Henry Marshal

Personal information
- Full name: Henry Worgan Marshal
- Born: 27 June 1900 Santa María, Huila Department, Colombia
- Died: 6 January 1970 (aged 69) Ullesthorpe, Leicestershire, England
- Batting: Right-handed
- Role: Wicket-keeper

International information
- National side: Argentina;

Career statistics
| Competition | First-class |
| Matches | 10 |
| Runs scored | 487 |
| Batting average | 28.64 |
| 100s/50s | –/2 |
| Top score | 153 |
| Balls bowled | – |
| Wickets | – |
| Bowling average | – |
| 5 wickets in innings | – |
| 10 wickets in match | – |
| Best bowling | – |
| Catches/stumpings | 11/– |
- Source: CricketArchive, 23 January 2011

= Henry Marshal (cricketer) =

Argentine cricketer (1900–1970)

Henry Worgan Marshal (27 June 1900 at Santa Maria, Colombia - 6 January 1970 at Ullesthorpe, Leicestershire, England) played cricket in first-class matches for Argentina against touring sides from England, and for the South American team that toured England in 1932. He also represented Argentina in non-first-class international matches against Chile.

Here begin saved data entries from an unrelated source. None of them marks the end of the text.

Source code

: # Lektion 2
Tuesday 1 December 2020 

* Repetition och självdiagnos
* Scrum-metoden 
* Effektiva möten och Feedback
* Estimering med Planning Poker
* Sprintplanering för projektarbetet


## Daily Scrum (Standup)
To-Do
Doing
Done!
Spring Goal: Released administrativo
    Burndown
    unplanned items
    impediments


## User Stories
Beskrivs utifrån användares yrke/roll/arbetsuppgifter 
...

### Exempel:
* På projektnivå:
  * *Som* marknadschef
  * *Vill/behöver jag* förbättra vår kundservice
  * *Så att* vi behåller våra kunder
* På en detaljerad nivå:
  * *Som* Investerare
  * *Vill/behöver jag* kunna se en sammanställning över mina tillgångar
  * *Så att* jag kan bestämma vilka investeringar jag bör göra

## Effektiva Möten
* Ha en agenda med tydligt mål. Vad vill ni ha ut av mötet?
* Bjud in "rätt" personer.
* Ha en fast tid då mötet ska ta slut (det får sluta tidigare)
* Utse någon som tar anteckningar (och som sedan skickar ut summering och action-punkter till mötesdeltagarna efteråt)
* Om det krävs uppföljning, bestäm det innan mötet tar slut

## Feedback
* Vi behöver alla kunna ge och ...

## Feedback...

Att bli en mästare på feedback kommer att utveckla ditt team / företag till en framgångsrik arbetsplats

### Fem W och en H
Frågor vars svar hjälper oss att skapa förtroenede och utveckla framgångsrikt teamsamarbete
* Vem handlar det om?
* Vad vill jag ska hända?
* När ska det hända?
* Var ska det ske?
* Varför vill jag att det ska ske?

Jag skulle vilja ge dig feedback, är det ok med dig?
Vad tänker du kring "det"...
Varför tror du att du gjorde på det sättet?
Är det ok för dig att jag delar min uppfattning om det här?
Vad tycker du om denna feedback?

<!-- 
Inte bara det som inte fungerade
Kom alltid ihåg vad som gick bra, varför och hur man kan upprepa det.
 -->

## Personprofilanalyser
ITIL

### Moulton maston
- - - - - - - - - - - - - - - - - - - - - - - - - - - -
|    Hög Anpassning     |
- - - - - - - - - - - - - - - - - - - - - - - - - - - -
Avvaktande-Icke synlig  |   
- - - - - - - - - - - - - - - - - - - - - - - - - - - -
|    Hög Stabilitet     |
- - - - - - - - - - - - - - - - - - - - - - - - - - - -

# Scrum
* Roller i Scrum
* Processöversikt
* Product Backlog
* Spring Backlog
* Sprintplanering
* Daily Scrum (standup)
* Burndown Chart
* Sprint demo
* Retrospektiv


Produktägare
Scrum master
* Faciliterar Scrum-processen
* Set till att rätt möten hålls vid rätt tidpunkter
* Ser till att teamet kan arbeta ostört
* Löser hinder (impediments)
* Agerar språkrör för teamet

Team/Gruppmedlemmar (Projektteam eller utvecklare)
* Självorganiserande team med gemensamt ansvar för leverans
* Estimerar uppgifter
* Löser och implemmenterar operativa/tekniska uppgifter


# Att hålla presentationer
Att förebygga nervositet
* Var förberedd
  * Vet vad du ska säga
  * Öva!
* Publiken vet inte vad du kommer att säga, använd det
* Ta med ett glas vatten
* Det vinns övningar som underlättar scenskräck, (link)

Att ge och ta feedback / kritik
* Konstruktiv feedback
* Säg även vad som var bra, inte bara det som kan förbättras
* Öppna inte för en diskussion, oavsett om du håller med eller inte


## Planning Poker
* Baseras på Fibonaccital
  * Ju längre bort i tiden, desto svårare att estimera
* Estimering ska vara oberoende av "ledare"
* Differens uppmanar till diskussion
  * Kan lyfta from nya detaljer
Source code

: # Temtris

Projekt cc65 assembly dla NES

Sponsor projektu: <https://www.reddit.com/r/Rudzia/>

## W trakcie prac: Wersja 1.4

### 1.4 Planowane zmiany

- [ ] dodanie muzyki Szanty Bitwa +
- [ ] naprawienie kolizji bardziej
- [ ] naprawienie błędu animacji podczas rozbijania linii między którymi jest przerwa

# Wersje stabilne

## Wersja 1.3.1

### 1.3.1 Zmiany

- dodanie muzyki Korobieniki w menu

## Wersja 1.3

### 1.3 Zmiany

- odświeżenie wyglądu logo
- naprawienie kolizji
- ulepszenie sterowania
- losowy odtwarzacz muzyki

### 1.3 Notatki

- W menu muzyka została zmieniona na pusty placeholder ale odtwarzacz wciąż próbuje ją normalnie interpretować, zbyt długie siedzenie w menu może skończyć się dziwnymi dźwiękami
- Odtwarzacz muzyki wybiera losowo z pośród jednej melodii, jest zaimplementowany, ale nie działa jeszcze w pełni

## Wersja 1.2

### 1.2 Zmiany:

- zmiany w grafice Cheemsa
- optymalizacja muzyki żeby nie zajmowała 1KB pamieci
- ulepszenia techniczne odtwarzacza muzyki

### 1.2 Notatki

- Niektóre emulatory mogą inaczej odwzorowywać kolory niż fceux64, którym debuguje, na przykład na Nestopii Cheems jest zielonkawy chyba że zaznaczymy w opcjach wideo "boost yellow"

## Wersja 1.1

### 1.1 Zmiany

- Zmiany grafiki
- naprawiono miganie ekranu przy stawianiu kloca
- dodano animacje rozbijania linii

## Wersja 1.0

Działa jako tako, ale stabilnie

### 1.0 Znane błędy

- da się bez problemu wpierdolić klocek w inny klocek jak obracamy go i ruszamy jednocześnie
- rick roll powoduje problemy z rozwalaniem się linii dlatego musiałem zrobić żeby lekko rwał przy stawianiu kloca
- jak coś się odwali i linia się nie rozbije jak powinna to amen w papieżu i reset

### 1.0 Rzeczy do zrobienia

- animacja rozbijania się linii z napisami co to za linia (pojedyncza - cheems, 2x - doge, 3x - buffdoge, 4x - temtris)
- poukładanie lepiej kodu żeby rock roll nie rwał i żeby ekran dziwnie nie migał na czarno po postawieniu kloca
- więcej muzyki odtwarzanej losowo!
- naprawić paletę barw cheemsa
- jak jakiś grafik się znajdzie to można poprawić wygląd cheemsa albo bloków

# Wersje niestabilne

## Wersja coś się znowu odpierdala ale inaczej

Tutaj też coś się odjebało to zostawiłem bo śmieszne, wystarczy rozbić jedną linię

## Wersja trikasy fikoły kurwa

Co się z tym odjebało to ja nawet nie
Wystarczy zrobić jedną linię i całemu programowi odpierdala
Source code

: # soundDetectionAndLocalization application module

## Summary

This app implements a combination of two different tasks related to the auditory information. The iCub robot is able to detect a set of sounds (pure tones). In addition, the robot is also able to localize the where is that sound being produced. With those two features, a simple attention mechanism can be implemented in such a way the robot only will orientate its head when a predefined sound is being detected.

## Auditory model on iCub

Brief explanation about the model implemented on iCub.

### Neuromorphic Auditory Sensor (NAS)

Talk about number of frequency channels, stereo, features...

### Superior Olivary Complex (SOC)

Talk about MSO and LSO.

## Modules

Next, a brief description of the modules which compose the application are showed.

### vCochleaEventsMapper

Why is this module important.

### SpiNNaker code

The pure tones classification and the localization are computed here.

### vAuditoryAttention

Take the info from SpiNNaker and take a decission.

Educated at Oundle School, Marshal was a right-handed opening batsman, and also acted as wicketkeeper in several of his first-class matches. He made his first-class debut in four matches against an MCC side in 1926–27, scoring 105 on his debut. He also played for Argentina in 1929–30 against a touring side under Sir Julien Cahn.

His biggest innings came for the South American side in England. In the first first-class match, against Oxford University, Marshal made 153 in four-and-a-half hours. Wisden Cricketers' Almanack reported that he "scarcely lifted the ball at all and did not give a chance". The innings was highest of the tour by any batsman in any match, first-class or non-first-class. On the tour as a whole, Marshal scored 255 first-class runs at an average of 31.87 runs per innings; including other matches, his aggregate was 652 runs at 34.31, and he made a second century, 101 not out, in a non-first-class match against the South American Banks at Teddington.

Marshal played in domestic Argentine cricket into his 40s.